Task to carry out: Look through the entries for the string "next", and copy each line that holds it.

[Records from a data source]

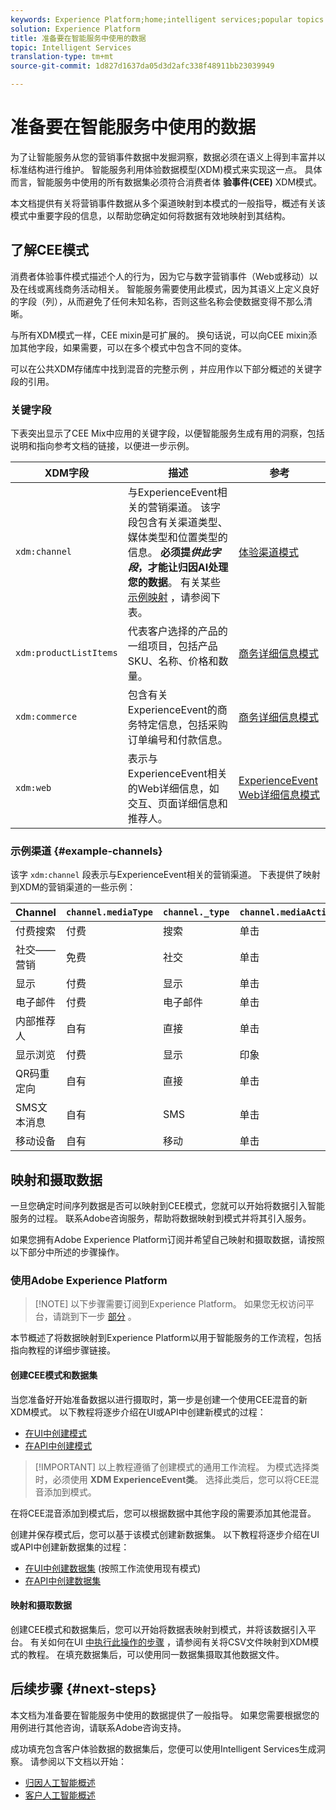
 ```yaml
---
keywords: Experience Platform;home;intelligent services;popular topics
solution: Experience Platform
title: 准备要在智能服务中使用的数据
topic: Intelligent Services
translation-type: tm+mt
source-git-commit: 1d827d1637da05d3d2afc338f48911bb23039949

---
```



# 准备要在智能服务中使用的数据

为了让智能服务从您的营销事件数据中发掘洞察，数据必须在语义上得到丰富并以标准结构进行维护。 智能服务利用体验数据模型(XDM)模式来实现这一点。 具体而言，智能服务中使用的所有数据集必须符合消费者体 **验事件(CEE)** XDM模式。

本文档提供有关将营销事件数据从多个渠道映射到本模式的一般指导，概述有关该模式中重要字段的信息，以帮助您确定如何将数据有效地映射到其结构。

## 了解CEE模式

消费者体验事件模式描述个人的行为，因为它与数字营销事件（Web或移动）以及在线或离线商务活动相关。 智能服务需要使用此模式，因为其语义上定义良好的字段（列），从而避免了任何未知名称，否则这些名称会使数据变得不那么清晰。

与所有XDM模式一样，CEE mixin是可扩展的。 换句话说，可以向CEE mixin添加其他字段，如果需要，可以在多个模式中包含不同的变体。

可以在公共XDM存储库中找到混音的完整示例 [](https://github.com/adobe/xdm/blob/797cf4930d5a80799a095256302675b1362c9a15/docs/reference/context/experienceevent-consumer.schema.md)，并应用作以下部分概述的关键字段的引用。

### 关键字段

下表突出显示了CEE Mix中应用的关键字段，以便智能服务生成有用的洞察，包括说明和指向参考文档的链接，以便进一步示例。

| XDM字段 | 描述 | 参考 |
| --- | --- | --- |
| `xdm:channel` | 与ExperienceEvent相关的营销渠道。 该字段包含有关渠道类型、媒体类型和位置类型的信息。 **必须提&#x200B;_供此字段_，才能让归因AI处理您的数据**。 有关某些 [示例映射](#example-channels) ，请参阅下表。 | [体验渠道模式](https://github.com/adobe/xdm/blob/797cf4930d5a80799a095256302675b1362c9a15/docs/reference/channels/channel.schema.md) |
| `xdm:productListItems` | 代表客户选择的产品的一组项目，包括产品SKU、名称、价格和数量。 | [商务详细信息模式](https://github.com/adobe/xdm/blob/797cf4930d5a80799a095256302675b1362c9a15/docs/reference/context/experienceevent-commerce.schema.md) |
| `xdm:commerce` | 包含有关ExperienceEvent的商务特定信息，包括采购订单编号和付款信息。 | [商务详细信息模式](https://github.com/adobe/xdm/blob/797cf4930d5a80799a095256302675b1362c9a15/docs/reference/context/experienceevent-commerce.schema.md) |
| `xdm:web` | 表示与ExperienceEvent相关的Web详细信息，如交互、页面详细信息和推荐人。 | [ExperienceEvent Web详细信息模式](https://github.com/adobe/xdm/blob/797cf4930d5a80799a095256302675b1362c9a15/docs/reference/context/experienceevent-web.schema.md) |

### 示例渠道 {#example-channels}

该字 `xdm:channel` 段表示与ExperienceEvent相关的营销渠道。 下表提供了映射到XDM的营销渠道的一些示例：

| Channel | `channel.mediaType` | `channel._type` | `channel.mediaAction` |
| --- | --- | --- | --- |
| 付费搜索 | 付费 | 搜索 | 单击 |
| 社交——营销 | 免费 | 社交 | 单击 |
| 显示 | 付费 | 显示 | 单击 |
| 电子邮件 | 付费 | 电子邮件 | 单击 |
| 内部推荐人 | 自有 | 直接 | 单击 |
| 显示浏览 | 付费 | 显示 | 印象 |
| QR码重定向 | 自有 | 直接 | 单击 |
| SMS文本消息 | 自有 | SMS | 单击 |
| 移动设备 | 自有 | 移动 | 单击 |

## 映射和摄取数据

一旦您确定时间序列数据是否可以映射到CEE模式，您就可以开始将数据引入智能服务的过程。 联系Adobe咨询服务，帮助将数据映射到模式并将其引入服务。

如果您拥有Adobe Experience Platform订阅并希望自己映射和摄取数据，请按照以下部分中所述的步骤操作。

### 使用Adobe Experience Platform

>[!NOTE] 以下步骤需要订阅到Experience Platform。 如果您无权访问平台，请跳到下一步 [部分](#next-steps) 。

本节概述了将数据映射到Experience Platform以用于智能服务的工作流程，包括指向教程的详细步骤链接。

#### 创建CEE模式和数据集

当您准备好开始准备数据以进行摄取时，第一步是创建一个使用CEE混音的新XDM模式。 以下教程将逐步介绍在UI或API中创建新模式的过程：

* [在UI中创建模式](../xdm/tutorials/create-schema-ui.md)
* [在API中创建模式](../xdm/tutorials/create-schema-api.md)

>[!IMPORTANT] 以上教程遵循了创建模式的通用工作流程。 为模式选择类时，必须使用 **XDM ExperienceEvent类**。 选择此类后，您可以将CEE混音添加到模式。

在将CEE混音添加到模式后，您可以根据数据中其他字段的需要添加其他混音。

创建并保存模式后，您可以基于该模式创建新数据集。 以下教程将逐步介绍在UI或API中创建新数据集的过程：

* [在UI中创建数据集](../catalog/datasets/user-guide.md#create) (按照工作流使用现有模式)
* [在API中创建数据集](../catalog/datasets/create.md)

#### 映射和摄取数据

创建CEE模式和数据集后，您可以开始将数据表映射到模式，并将该数据引入平台。 有关如何在UI [中执行此操作的步骤](../ingestion/tutorials/map-a-csv-file.md) ，请参阅有关将CSV文件映射到XDM模式的教程。 在填充数据集后，可以使用同一数据集摄取其他数据文件。

## 后续步骤 {#next-steps}

本文档为准备要在智能服务中使用的数据提供了一般指导。 如果您需要根据您的用例进行其他咨询，请联系Adobe咨询支持。

成功填充包含客户体验数据的数据集后，您便可以使用Intelligent Services生成洞察。 请参阅以下文档以开始：

* [归因人工智能概述](./attribution-ai/overview.md)
* [客户人工智能概述](./customer-ai/overview.md)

Result for this task:
>[!NOTE] 以下步骤需要订阅到Experience Platform。 如果您无权访问平台，请跳到下一步 [部分](#next-steps) 。
## 后续步骤 {#next-steps}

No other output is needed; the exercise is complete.